(Stored data entries)

________________

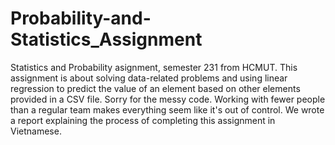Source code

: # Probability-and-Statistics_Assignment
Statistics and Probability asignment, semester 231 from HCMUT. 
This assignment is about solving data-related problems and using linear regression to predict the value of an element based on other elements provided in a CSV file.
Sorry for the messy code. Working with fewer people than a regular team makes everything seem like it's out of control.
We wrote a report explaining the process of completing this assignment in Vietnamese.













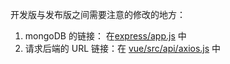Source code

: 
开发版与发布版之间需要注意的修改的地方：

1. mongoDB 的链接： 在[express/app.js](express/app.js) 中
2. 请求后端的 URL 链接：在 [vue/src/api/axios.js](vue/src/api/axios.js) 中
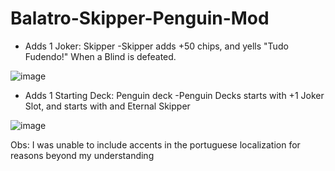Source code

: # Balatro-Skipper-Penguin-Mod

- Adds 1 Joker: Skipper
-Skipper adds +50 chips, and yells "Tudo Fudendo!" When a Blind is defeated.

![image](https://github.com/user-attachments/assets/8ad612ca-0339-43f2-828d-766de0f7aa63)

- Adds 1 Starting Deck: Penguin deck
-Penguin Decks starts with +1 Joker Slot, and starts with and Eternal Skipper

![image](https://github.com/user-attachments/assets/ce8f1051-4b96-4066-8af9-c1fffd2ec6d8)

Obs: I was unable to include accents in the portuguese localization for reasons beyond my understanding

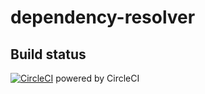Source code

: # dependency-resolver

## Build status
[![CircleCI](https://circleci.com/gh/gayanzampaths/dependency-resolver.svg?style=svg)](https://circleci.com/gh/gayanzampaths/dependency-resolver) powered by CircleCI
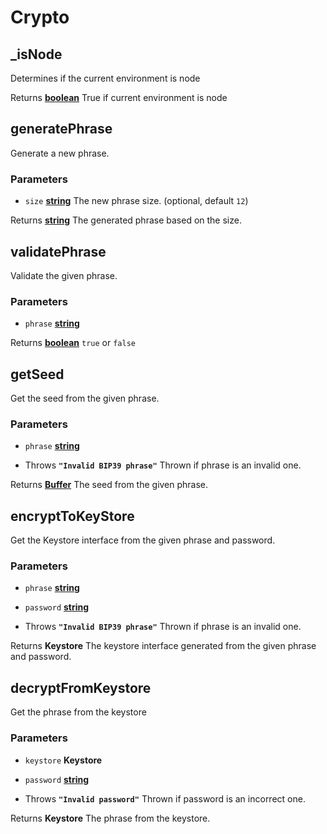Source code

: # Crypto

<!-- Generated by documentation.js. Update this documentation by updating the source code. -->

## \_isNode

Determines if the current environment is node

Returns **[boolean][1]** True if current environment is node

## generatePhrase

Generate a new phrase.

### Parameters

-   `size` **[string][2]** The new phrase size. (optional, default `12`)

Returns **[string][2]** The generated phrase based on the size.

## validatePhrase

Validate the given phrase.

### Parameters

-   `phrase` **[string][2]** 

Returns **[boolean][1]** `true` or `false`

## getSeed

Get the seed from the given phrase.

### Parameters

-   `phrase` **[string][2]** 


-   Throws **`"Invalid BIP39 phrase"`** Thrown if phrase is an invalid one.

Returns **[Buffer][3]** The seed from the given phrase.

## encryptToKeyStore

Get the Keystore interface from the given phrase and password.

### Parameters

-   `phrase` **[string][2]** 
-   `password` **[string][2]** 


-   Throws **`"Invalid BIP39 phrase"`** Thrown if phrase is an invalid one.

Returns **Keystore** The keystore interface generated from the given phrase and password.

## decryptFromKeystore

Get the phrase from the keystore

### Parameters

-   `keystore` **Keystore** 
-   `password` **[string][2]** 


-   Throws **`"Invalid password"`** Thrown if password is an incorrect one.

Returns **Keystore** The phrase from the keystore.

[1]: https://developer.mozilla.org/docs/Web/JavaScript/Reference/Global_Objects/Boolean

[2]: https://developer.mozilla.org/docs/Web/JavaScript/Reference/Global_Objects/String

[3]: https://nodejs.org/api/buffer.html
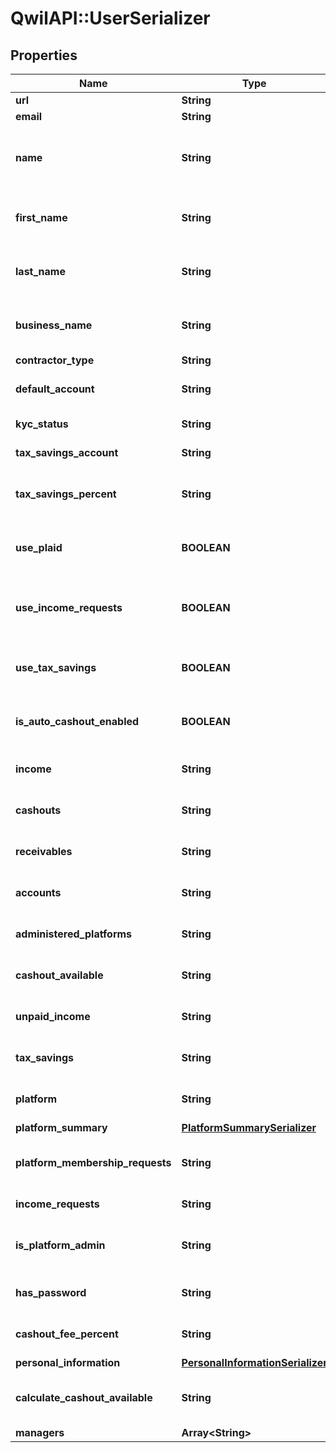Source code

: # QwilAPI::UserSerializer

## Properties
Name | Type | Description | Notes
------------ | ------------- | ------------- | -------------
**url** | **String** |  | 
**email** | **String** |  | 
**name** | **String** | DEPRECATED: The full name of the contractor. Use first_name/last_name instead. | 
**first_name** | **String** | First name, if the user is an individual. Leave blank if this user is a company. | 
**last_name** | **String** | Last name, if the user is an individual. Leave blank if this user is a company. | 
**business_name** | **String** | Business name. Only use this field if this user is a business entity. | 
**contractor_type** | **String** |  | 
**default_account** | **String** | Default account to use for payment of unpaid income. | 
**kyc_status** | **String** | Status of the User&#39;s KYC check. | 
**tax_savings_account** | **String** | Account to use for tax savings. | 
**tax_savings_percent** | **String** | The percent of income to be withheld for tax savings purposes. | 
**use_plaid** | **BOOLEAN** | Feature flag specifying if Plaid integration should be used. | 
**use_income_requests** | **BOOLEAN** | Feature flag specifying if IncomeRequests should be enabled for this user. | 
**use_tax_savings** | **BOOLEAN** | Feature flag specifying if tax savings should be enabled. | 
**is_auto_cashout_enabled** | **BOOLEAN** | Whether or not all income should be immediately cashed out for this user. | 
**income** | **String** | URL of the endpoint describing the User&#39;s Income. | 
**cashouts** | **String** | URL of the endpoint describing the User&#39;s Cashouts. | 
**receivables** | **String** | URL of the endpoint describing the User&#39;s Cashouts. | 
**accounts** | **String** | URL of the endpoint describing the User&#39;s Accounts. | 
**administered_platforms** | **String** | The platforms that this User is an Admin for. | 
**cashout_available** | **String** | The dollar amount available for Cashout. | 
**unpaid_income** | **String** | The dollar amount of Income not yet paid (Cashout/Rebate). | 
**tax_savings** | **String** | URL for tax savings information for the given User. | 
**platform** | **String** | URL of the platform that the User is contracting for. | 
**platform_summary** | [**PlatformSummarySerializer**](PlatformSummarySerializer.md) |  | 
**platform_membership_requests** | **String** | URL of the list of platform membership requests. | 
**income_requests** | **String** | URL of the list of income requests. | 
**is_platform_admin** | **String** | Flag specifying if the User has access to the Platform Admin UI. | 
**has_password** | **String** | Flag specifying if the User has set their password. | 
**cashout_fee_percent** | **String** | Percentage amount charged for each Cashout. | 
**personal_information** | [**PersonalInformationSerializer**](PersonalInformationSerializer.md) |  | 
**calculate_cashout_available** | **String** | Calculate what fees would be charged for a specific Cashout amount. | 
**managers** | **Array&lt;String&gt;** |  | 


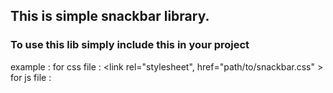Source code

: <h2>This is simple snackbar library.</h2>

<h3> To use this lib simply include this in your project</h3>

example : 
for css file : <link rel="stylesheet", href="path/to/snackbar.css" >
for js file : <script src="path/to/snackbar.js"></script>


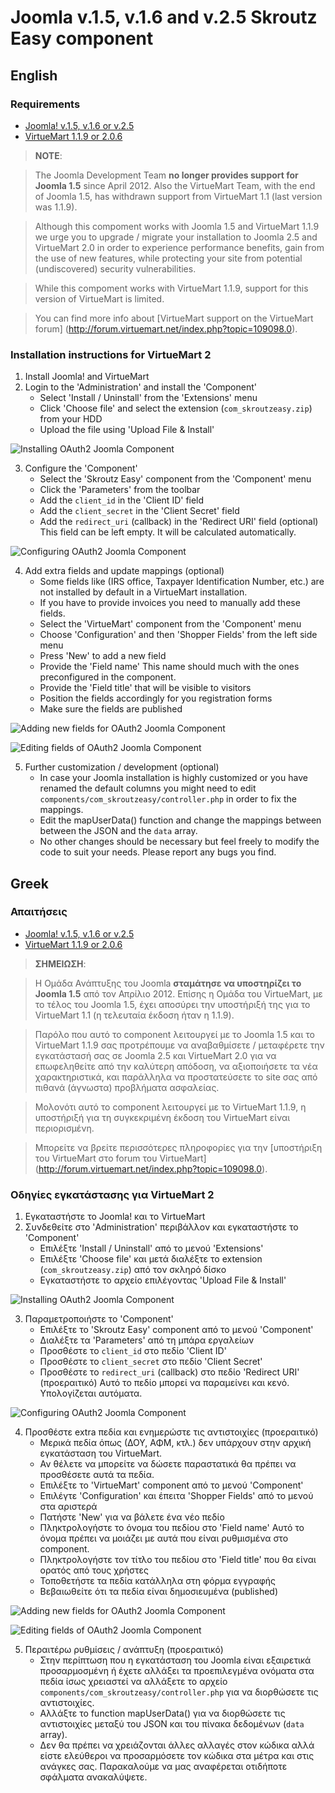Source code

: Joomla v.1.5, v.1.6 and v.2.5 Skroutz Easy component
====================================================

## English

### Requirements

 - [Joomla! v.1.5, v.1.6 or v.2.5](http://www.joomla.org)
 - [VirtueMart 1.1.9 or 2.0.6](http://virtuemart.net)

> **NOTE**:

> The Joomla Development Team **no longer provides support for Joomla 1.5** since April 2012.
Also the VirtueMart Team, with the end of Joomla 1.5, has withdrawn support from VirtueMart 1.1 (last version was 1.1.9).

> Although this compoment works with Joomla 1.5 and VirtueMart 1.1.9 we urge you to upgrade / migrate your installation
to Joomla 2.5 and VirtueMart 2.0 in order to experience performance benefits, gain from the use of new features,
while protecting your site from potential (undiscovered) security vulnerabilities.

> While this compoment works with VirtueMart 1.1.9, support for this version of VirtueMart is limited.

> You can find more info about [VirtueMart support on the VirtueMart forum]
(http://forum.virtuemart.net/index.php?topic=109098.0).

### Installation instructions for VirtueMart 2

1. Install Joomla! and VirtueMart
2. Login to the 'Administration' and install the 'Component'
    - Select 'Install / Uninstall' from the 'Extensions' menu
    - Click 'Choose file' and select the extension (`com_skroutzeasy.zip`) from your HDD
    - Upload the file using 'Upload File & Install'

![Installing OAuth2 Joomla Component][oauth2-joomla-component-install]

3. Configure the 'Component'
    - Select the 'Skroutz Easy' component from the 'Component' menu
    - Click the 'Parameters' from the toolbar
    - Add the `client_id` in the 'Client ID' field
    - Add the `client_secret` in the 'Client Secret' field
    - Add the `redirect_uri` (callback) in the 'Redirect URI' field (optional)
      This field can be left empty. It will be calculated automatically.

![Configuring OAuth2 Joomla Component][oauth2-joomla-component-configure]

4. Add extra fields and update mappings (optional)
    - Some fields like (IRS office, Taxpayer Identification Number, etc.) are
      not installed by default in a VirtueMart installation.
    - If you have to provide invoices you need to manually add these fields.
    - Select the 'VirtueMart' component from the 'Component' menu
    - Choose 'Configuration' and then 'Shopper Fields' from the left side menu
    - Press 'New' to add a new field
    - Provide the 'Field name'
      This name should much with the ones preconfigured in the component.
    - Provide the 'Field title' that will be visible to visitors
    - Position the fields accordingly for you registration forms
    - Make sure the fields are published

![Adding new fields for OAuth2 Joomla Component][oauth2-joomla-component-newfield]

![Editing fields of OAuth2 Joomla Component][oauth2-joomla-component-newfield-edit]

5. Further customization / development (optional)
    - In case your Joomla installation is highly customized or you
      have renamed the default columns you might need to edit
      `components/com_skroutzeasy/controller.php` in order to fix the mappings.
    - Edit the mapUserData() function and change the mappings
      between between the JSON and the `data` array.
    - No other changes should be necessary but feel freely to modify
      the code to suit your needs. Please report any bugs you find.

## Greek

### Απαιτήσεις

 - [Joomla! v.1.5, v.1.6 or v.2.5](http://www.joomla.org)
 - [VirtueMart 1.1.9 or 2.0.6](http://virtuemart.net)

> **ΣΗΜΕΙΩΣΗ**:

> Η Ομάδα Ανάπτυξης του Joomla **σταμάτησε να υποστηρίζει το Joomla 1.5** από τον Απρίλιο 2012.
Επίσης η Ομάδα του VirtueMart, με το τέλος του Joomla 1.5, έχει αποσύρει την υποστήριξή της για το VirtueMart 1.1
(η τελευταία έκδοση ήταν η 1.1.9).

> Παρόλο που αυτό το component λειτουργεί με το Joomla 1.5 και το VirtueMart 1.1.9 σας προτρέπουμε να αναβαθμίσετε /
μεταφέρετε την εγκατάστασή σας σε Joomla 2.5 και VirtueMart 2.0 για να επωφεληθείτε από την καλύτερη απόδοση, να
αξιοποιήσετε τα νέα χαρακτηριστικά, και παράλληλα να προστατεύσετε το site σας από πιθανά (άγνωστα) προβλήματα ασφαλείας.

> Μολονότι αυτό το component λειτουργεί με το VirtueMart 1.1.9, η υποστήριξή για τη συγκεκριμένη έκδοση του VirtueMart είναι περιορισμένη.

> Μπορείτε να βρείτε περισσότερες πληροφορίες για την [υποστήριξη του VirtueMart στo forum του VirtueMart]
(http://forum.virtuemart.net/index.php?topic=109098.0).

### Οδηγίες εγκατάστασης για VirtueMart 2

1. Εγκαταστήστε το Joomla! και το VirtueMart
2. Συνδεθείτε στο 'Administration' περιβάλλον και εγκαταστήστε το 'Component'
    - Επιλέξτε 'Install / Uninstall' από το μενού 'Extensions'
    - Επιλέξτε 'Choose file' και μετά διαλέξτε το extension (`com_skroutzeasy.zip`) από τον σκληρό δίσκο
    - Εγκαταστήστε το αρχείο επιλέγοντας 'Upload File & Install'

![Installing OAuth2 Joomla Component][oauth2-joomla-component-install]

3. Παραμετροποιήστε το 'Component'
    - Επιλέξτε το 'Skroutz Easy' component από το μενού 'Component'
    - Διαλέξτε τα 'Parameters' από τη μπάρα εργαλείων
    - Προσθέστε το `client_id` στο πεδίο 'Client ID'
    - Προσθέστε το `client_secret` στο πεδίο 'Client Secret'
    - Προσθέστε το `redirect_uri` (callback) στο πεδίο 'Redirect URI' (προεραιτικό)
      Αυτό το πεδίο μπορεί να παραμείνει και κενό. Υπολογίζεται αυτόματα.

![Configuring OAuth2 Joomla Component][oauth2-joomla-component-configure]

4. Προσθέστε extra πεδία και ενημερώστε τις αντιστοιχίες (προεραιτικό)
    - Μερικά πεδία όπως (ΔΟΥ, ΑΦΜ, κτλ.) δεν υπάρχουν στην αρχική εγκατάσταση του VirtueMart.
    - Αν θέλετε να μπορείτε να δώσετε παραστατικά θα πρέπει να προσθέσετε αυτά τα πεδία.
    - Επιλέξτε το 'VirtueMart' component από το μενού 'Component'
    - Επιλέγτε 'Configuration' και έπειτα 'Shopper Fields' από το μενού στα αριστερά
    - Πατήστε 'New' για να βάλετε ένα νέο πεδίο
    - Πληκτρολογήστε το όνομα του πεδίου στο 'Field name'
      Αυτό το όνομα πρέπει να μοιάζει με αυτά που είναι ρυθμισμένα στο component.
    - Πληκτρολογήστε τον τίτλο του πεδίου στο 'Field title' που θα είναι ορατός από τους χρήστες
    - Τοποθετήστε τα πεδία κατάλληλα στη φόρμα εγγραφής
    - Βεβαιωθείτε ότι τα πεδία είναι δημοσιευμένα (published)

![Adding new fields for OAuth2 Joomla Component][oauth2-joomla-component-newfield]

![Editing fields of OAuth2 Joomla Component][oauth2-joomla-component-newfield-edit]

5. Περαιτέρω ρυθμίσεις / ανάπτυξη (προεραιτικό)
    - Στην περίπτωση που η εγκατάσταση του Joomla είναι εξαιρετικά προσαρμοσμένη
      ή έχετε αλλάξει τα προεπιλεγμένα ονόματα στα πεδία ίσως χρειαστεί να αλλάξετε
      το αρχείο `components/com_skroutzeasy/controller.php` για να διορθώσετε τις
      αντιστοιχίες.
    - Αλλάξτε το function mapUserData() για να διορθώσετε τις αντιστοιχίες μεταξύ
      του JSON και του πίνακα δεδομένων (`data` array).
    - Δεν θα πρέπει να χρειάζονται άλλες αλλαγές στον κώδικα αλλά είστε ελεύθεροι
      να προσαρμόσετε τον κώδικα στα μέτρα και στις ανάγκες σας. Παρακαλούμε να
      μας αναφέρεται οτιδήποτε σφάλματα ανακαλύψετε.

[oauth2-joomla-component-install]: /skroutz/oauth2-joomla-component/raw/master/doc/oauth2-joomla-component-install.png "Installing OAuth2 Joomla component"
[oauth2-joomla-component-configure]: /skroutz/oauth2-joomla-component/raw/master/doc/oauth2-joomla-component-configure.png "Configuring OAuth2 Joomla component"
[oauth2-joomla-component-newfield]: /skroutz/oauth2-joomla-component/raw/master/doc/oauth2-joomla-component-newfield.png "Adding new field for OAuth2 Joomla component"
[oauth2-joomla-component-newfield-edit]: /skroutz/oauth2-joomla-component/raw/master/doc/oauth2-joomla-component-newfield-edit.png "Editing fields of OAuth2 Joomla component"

________________

§ **PROBLEM DESCRIPTION**
Of the entries listed above, reproduce only the lines starting at the line containing "3. Configure the 'Component'" and ending at the line containing "5. Further customization". Include both, exactly as they stand.

§ **THE ANSWER**
3. Configure the 'Component'
    - Select the 'Skroutz Easy' component from the 'Component' menu
    - Click the 'Parameters' from the toolbar
    - Add the `client_id` in the 'Client ID' field
    - Add the `client_secret` in the 'Client Secret' field
    - Add the `redirect_uri` (callback) in the 'Redirect URI' field (optional)
      This field can be left empty. It will be calculated automatically.

![Configuring OAuth2 Joomla Component][oauth2-joomla-component-configure]

4. Add extra fields and update mappings (optional)
    - Some fields like (IRS office, Taxpayer Identification Number, etc.) are
      not installed by default in a VirtueMart installation.
    - If you have to provide invoices you need to manually add these fields.
    - Select the 'VirtueMart' component from the 'Component' menu
    - Choose 'Configuration' and then 'Shopper Fields' from the left side menu
    - Press 'New' to add a new field
    - Provide the 'Field name'
      This name should much with the ones preconfigured in the component.
    - Provide the 'Field title' that will be visible to visitors
    - Position the fields accordingly for you registration forms
    - Make sure the fields are published

![Adding new fields for OAuth2 Joomla Component][oauth2-joomla-component-newfield]

![Editing fields of OAuth2 Joomla Component][oauth2-joomla-component-newfield-edit]

5. Further customization / development (optional)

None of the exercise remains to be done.